I don’t like the word spiritual.  It has to be among the most postmodern words in the English language. It connotes a non-material reality, but nothing more.

What makes it postmodern is that to be merely spiritual requires no commitment to truth.  Furthermore, it is highly individual.  What is spiritual to the Muslim is substantially different from that of the Christian, the Hindu, or the non-religious mystic, and all are equally acceptable.

Nonetheless, it is “in” to be spiritual in contemporary society.  It is a bit like being creative—a good additive to other personal characteristics.  It is a trait that suggests open-mindedness, leaving one open to a possible spirit world, should there be one out there.

But that is as far as it goes.  No spirit world is defined and no real truth is affirmed.

It is all an individual phenomenon, and one person’s spirituality is as good as another’s.

That single doctrine–that one person’s spirituality is as good as any other’s—makes the contemporary concept of being spiritual so lethal.  It superficially conveys openness and tolerance, while subtly being wholly closed and militantly intolerant to the notion of spiritual truth, and especially the notion that there is one spiritual truth for everyone.

In 1 Corinthians 15:19 Paul tells us that if Christ was not raised from the dead we are of all people most miserable.  In brief, he is telling us that our very life is founded on that fact, that truth.

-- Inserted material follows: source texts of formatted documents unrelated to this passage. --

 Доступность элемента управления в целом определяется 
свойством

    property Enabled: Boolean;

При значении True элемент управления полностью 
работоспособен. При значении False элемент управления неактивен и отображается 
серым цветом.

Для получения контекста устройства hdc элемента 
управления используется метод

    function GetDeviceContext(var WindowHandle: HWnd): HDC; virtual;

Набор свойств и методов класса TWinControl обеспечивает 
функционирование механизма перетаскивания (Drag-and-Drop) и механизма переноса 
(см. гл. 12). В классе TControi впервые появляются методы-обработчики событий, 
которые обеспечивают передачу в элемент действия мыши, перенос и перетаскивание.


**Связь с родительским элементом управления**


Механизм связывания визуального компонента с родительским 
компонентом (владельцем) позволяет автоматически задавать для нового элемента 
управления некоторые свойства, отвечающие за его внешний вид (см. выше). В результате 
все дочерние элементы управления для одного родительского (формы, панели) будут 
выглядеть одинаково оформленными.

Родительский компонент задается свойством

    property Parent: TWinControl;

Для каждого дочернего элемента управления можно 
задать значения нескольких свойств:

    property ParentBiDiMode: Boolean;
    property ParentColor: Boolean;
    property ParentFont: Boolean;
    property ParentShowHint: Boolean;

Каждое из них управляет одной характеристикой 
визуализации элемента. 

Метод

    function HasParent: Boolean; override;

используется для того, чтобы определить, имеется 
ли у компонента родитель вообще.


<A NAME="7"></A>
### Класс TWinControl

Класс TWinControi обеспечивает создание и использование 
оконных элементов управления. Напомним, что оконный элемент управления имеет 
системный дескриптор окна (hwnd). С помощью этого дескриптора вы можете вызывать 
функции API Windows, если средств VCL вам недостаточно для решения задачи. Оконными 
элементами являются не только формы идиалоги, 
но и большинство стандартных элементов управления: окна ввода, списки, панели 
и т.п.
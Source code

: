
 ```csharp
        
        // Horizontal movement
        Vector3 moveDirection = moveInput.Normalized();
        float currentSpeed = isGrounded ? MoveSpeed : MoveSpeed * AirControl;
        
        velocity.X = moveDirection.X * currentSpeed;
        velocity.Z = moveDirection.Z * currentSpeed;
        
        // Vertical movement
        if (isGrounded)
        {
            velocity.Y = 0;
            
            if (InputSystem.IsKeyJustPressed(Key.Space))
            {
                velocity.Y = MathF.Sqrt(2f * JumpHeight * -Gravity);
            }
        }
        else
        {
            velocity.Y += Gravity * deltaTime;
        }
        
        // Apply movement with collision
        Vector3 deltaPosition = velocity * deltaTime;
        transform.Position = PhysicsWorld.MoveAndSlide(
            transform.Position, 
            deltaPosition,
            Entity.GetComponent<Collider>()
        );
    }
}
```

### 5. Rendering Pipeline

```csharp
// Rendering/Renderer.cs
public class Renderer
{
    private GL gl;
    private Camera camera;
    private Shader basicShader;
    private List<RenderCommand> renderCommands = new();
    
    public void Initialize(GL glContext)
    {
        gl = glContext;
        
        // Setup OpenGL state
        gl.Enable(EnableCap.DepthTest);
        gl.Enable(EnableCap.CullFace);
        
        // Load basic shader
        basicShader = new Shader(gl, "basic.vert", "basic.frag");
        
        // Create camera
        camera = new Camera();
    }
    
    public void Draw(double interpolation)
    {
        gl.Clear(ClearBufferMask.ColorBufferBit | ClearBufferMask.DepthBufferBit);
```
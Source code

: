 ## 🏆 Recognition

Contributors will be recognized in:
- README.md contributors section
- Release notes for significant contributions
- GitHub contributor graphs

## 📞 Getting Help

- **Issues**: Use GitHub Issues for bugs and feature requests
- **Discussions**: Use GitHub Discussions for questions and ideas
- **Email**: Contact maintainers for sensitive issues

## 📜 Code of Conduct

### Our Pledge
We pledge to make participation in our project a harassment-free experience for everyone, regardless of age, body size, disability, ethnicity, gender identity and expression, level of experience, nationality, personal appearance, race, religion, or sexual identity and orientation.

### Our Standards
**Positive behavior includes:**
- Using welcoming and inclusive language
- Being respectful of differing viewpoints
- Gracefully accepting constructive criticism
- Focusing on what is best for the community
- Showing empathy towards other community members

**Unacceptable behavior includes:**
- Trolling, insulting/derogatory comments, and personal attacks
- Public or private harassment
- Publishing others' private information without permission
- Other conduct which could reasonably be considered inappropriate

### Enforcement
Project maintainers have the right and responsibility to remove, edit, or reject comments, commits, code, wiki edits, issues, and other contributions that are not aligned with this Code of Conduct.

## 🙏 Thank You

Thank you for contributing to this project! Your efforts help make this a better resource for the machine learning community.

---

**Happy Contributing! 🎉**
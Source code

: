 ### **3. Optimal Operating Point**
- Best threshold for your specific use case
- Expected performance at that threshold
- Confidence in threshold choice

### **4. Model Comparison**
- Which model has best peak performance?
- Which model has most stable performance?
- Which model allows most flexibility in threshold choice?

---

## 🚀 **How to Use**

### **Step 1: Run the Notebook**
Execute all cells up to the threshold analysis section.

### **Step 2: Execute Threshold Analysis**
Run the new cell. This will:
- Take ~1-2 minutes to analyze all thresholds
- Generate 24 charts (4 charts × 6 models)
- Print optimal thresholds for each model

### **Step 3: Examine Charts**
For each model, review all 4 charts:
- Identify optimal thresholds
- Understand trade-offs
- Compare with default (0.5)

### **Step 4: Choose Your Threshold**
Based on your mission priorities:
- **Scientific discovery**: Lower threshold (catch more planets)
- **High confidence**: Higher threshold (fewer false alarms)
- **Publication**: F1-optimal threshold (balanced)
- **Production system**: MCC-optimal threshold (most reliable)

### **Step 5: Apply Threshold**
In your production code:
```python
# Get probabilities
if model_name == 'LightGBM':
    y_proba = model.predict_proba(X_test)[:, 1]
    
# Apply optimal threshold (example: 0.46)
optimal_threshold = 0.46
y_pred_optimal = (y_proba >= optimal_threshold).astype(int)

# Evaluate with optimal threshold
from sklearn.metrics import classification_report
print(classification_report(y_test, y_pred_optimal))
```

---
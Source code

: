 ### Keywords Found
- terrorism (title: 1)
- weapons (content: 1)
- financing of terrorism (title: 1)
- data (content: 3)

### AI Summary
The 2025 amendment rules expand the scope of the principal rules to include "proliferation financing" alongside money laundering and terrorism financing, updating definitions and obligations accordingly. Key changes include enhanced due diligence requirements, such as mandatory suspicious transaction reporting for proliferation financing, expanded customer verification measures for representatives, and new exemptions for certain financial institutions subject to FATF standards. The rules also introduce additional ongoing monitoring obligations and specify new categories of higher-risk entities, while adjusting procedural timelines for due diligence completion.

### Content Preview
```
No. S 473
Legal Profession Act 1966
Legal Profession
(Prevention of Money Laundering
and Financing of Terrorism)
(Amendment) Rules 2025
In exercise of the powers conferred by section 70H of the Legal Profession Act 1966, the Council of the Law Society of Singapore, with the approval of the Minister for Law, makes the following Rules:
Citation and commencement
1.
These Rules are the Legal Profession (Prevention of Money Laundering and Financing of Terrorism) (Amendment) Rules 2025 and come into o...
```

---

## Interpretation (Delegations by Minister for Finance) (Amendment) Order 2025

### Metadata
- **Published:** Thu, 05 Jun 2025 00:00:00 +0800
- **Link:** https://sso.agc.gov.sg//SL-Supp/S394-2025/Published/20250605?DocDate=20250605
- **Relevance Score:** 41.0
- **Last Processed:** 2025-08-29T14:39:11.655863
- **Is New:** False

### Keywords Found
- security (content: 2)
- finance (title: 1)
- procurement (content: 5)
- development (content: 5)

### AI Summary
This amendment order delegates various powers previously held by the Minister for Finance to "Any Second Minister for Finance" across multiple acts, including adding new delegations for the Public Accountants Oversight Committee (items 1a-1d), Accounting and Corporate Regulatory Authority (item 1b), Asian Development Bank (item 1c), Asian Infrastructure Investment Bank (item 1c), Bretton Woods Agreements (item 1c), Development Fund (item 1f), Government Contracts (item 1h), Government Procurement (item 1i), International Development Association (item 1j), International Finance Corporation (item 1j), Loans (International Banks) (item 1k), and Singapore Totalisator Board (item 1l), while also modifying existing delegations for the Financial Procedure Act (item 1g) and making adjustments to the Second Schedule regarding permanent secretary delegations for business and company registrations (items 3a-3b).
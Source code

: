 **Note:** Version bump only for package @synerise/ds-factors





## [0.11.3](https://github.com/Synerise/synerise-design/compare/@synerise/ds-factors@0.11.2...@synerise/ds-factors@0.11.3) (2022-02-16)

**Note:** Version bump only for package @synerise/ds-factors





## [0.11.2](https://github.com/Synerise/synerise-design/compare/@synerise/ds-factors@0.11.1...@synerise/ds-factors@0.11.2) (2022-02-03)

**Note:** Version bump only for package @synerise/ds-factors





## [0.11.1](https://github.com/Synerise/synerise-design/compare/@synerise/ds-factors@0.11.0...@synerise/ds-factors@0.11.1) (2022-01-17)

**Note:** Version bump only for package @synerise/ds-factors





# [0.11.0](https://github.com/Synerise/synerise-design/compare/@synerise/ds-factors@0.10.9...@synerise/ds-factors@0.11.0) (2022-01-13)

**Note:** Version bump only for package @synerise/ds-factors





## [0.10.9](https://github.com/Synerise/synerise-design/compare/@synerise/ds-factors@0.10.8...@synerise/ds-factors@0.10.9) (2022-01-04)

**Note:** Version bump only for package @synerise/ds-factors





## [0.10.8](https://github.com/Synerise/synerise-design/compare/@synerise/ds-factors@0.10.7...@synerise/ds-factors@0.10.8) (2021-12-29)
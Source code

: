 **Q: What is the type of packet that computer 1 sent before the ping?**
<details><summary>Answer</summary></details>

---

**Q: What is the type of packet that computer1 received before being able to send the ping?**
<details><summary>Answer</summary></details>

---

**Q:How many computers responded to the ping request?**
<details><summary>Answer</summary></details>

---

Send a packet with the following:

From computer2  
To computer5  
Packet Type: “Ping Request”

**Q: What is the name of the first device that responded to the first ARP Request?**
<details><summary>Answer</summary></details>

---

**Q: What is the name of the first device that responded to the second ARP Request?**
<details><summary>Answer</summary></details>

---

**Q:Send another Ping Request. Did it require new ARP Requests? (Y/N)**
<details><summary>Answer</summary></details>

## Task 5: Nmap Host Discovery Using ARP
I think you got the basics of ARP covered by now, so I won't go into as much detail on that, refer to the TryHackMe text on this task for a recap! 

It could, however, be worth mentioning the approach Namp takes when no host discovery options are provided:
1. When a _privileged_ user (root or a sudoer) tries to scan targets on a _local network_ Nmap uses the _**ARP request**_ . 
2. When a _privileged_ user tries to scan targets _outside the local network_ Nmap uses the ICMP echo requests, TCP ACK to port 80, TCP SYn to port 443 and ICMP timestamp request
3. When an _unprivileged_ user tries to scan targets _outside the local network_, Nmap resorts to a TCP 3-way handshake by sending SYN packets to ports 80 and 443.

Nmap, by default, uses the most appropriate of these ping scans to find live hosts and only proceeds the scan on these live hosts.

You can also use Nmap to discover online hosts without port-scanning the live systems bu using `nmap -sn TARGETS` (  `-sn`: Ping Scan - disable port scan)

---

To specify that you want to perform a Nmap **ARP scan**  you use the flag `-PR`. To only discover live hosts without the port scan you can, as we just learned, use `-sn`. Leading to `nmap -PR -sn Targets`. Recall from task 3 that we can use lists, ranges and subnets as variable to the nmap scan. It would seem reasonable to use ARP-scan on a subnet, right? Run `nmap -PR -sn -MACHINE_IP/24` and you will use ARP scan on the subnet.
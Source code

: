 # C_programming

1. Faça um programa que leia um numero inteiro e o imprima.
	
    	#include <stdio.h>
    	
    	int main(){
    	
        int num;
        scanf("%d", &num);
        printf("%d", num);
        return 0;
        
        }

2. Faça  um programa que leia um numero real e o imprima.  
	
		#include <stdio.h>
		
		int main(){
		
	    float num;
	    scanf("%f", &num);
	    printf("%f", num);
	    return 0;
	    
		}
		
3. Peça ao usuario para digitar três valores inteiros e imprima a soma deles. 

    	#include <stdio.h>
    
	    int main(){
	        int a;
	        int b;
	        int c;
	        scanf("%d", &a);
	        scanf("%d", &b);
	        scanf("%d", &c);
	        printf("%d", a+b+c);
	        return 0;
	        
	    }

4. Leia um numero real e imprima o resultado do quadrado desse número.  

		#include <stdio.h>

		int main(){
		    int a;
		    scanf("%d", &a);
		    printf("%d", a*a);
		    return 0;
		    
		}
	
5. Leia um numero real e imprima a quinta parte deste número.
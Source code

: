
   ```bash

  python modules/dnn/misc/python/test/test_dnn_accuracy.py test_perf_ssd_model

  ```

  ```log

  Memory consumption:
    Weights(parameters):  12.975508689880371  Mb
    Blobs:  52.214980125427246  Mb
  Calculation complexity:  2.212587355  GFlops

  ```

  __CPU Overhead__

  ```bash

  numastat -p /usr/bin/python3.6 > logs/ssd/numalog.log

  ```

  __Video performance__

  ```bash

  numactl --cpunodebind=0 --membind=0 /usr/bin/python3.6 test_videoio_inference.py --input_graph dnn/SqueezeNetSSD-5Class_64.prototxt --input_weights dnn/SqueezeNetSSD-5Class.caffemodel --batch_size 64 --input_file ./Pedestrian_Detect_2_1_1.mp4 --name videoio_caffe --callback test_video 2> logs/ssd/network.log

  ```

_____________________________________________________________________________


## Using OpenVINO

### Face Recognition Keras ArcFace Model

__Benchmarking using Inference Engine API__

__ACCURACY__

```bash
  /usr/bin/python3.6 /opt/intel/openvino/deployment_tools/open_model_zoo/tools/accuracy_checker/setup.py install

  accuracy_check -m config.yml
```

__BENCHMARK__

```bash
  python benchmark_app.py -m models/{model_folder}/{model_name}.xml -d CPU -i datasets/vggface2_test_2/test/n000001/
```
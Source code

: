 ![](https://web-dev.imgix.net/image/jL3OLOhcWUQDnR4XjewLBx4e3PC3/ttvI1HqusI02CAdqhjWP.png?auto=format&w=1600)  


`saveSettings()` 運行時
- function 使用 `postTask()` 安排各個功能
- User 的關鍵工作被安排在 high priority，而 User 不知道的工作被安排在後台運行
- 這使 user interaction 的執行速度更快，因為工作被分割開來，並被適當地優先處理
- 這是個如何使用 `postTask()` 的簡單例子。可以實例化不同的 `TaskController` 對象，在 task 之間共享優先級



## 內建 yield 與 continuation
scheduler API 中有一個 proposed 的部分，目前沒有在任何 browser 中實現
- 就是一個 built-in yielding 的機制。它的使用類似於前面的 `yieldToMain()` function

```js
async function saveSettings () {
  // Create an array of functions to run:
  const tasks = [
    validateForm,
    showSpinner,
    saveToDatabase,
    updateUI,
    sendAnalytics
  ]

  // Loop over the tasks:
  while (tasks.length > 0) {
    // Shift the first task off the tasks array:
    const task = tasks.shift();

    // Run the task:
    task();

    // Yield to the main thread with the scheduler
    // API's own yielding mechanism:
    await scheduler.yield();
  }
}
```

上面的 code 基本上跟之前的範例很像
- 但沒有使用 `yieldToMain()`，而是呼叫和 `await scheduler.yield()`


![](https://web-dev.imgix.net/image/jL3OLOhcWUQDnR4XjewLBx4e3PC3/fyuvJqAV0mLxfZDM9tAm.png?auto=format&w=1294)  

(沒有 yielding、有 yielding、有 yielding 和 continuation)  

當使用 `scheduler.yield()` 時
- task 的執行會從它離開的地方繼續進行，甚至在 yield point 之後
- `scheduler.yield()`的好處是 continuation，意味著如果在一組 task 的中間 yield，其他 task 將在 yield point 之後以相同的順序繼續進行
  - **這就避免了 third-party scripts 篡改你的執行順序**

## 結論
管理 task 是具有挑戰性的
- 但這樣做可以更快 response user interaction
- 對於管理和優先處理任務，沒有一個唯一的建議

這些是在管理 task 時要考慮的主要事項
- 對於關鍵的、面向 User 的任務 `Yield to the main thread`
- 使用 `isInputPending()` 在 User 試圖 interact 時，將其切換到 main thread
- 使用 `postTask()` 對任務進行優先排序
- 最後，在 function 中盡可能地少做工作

Paul is saying all of spirituality is encompassed in Christ.  For everyone.

DC

[235] Light

The world is dark without hope.  It is dark without Christ.

If there is one word that describes the secular and Christian celebration of Christmas it would be light.  People drive into downtown areas of cities to see the Christmas lights.  We light the Christmas tree.  Neighbors with outside Christmas decorations have their lawns flooded with light.

The Christmas star is about light.

Too often it stops there, even for believers.  We get halted looking and enjoying all that light.  We are not realizing that light is a symbol of something much greater.  That Christ is the light in a dark world.  That is why we celebrate his birth with all that light.

God entered the world by saying, “Let there be light.”  It all started with light.

He redeems the world the same way, by sending the light of Christ.